Saved data entries:
= Beginning of Section =

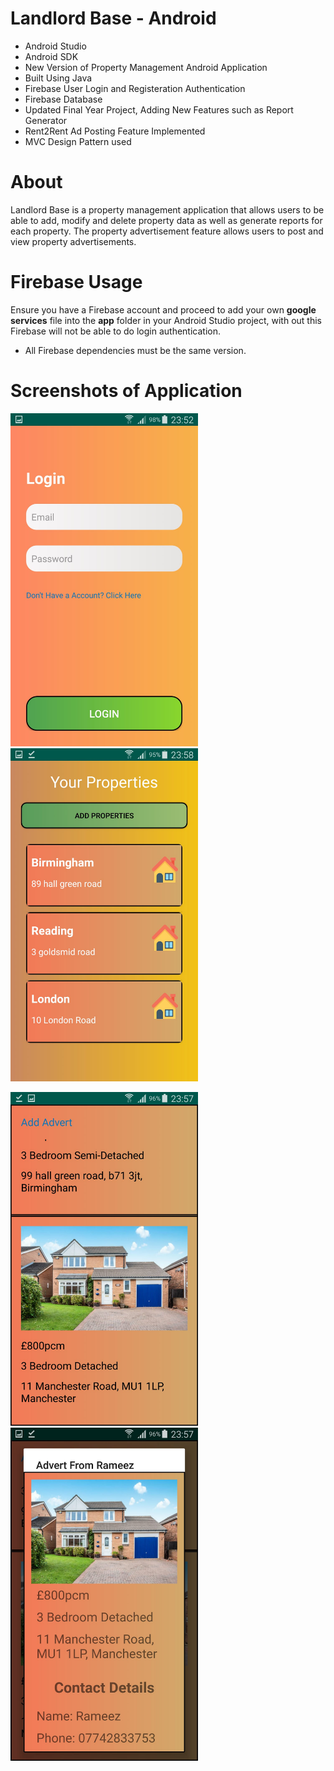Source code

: # Landlord Base - Android
- Android Studio
- Android SDK
- New Version of Property Management Android Application
- Built Using Java
- Firebase User Login and Registeration Authentication
- Firebase Database
- Updated Final Year Project, Adding New Features such as Report Generator
- Rent2Rent Ad Posting Feature Implemented
- MVC Design Pattern used

# About
Landlord Base is a property management application that allows users to be able to add, modify and delete property data as well as generate reports for each property. The property advertisement feature allows users to post and view property advertisements.

# Firebase Usage
Ensure you have a Firebase account and proceed to add your own **google services** file into the **app** folder in your Android Studio project, with out this Firebase will not be able to do login authentication.

- All Firebase dependencies must be the same version.

# Screenshots of Application

<img src="screenshots/image1.jpeg" width=300> <img src="screenshots/image2.jpeg" width=300>


<img src="screenshots/image3.jpeg" width=300> <img src="screenshots/image4.jpeg" width=300>
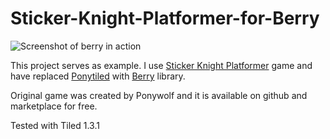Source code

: # Sticker-Knight-Platformer-for-Berry

![Screenshot of berry in action](https://i.imgur.com/DbHD6EL.png)

This project serves as example. I use [Sticker Knight Platformer](https://github.com/coronalabs/Sticker-Knight-Platformer) game and have replaced [Ponytiled](https://github.com/ponywolf/ponytiled) with [Berry](https://github.com/ldurniat/Berry) library. 

Original game was created by Ponywolf and it is available on github and marketplace for free.

Tested with Tiled 1.3.1
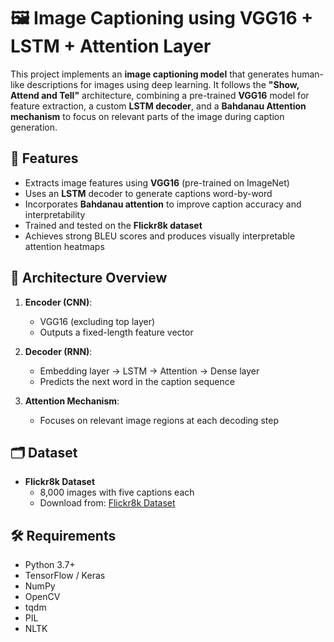 # 🖼️ Image Captioning using VGG16 + LSTM + Attention Layer

This project implements an **image captioning model** that generates human-like descriptions for images using deep learning. It follows the **"Show, Attend and Tell"** architecture, combining a pre-trained **VGG16** model for feature extraction, a custom **LSTM decoder**, and a **Bahdanau Attention mechanism** to focus on relevant parts of the image during caption generation.

## 📌 Features

- Extracts image features using **VGG16** (pre-trained on ImageNet)
- Uses an **LSTM** decoder to generate captions word-by-word
- Incorporates **Bahdanau attention** to improve caption accuracy and interpretability
- Trained and tested on the **Flickr8k dataset**
- Achieves strong BLEU scores and produces visually interpretable attention heatmaps

## 🧠 Architecture Overview

1. **Encoder (CNN)**:  
   - VGG16 (excluding top layer)
   - Outputs a fixed-length feature vector

2. **Decoder (RNN)**:  
   - Embedding layer → LSTM → Attention → Dense layer
   - Predicts the next word in the caption sequence

3. **Attention Mechanism**:  
   - Focuses on relevant image regions at each decoding step

## 🗂️ Dataset

- **Flickr8k Dataset**  
  - 8,000 images with five captions each  
  - Download from: [Flickr8k Dataset](https://forms.illinois.edu/sec/1713398)

## 🛠️ Requirements

- Python 3.7+
- TensorFlow / Keras
- NumPy
- OpenCV
- tqdm
- PIL
- NLTK
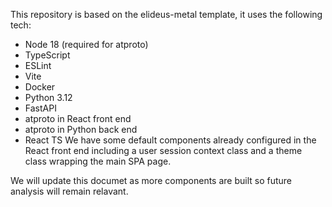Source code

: This repository is based on the elideus-metal template, it uses the following tech:
- Node 18 (required for atproto)
- TypeScript
- ESLint
- Vite
- Docker
- Python 3.12
- FastAPI
- atproto in React front end
- atproto in Python back end
- React TS
We have some default components already configured in the React front end including a user session context class and a theme class wrapping the main SPA page.

We will update this documet as more components are built so future analysis will remain relavant.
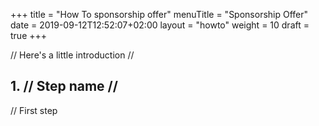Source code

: +++
title = "How To sponsorship offer"
menuTitle = "Sponsorship Offer"
date = 2019-09-12T12:52:07+02:00
layout = "howto"
weight = 10
draft = true
+++

// Here's a little introduction //

## 1. // Step name //

// First step
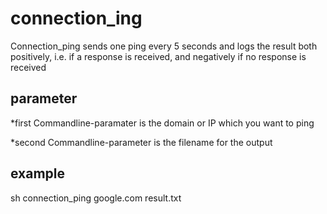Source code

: # connection_ing
Connection_ping sends one ping every 5 seconds and logs the result both positively, i.e. if a response is received, and negatively if no response is received
## parameter

*first Commandline-paramater is the domain or IP which you want to ping

*second Commandline-parameter is the filename for the output

## example

sh connection_ping google.com result.txt


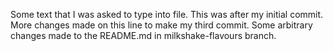 Some text that I was asked to type into file. This was after my initial commit.
More changes made on this line to make my third commit.
Some arbitrary changes made to the README.md in milkshake-flavours branch.
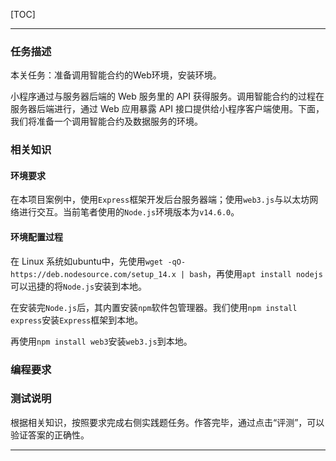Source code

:[TOC]

---

### 任务描述

本关任务：准备调用智能合约的Web环境，安装环境。

小程序通过与服务器后端的 Web 服务里的 API 获得服务。调用智能合约的过程在服务器后端进行，通过 Web 应用暴露 API 接口提供给小程序客户端使用。下面，我们将准备一个调用智能合约及数据服务的环境。

### 相关知识

#### 环境要求

在本项目案例中，使用`Express`框架开发后台服务器端；使用`web3.js`与以太坊网络进行交互。当前笔者使用的`Node.js`环境版本为`v14.6.0`。

#### 环境配置过程

在 Linux 系统如ubuntu中，先使用`wget -qO- https://deb.nodesource.com/setup_14.x | bash`，再使用`apt install nodejs `可以迅捷的将`Node.js`安装到本地。

在安装完`Node.js`后，其内置安装`npm`软件包管理器。我们使用`npm install express`安装`Express`框架到本地。

再使用`npm install web3`安装`web3.js`到本地。

### 编程要求



### 测试说明

根据相关知识，按照要求完成右侧实践题任务。作答完毕，通过点击“评测”，可以验证答案的正确性。

---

= End of Section =

Task: Looking above, find the stretch of lines that opens with the one holding "- Download from: [Flickr8k" and closes with the one holding "This repository is". Copy it exactly, pictures excluded.

Solution for this task:
  - Download from: [Flickr8k Dataset](https://forms.illinois.edu/sec/1713398)

## 🛠️ Requirements

- Python 3.7+
- TensorFlow / Keras
- NumPy
- OpenCV
- tqdm
- PIL
- NLTK
Source code

: This repository is based on the elideus-metal template, it uses the following tech:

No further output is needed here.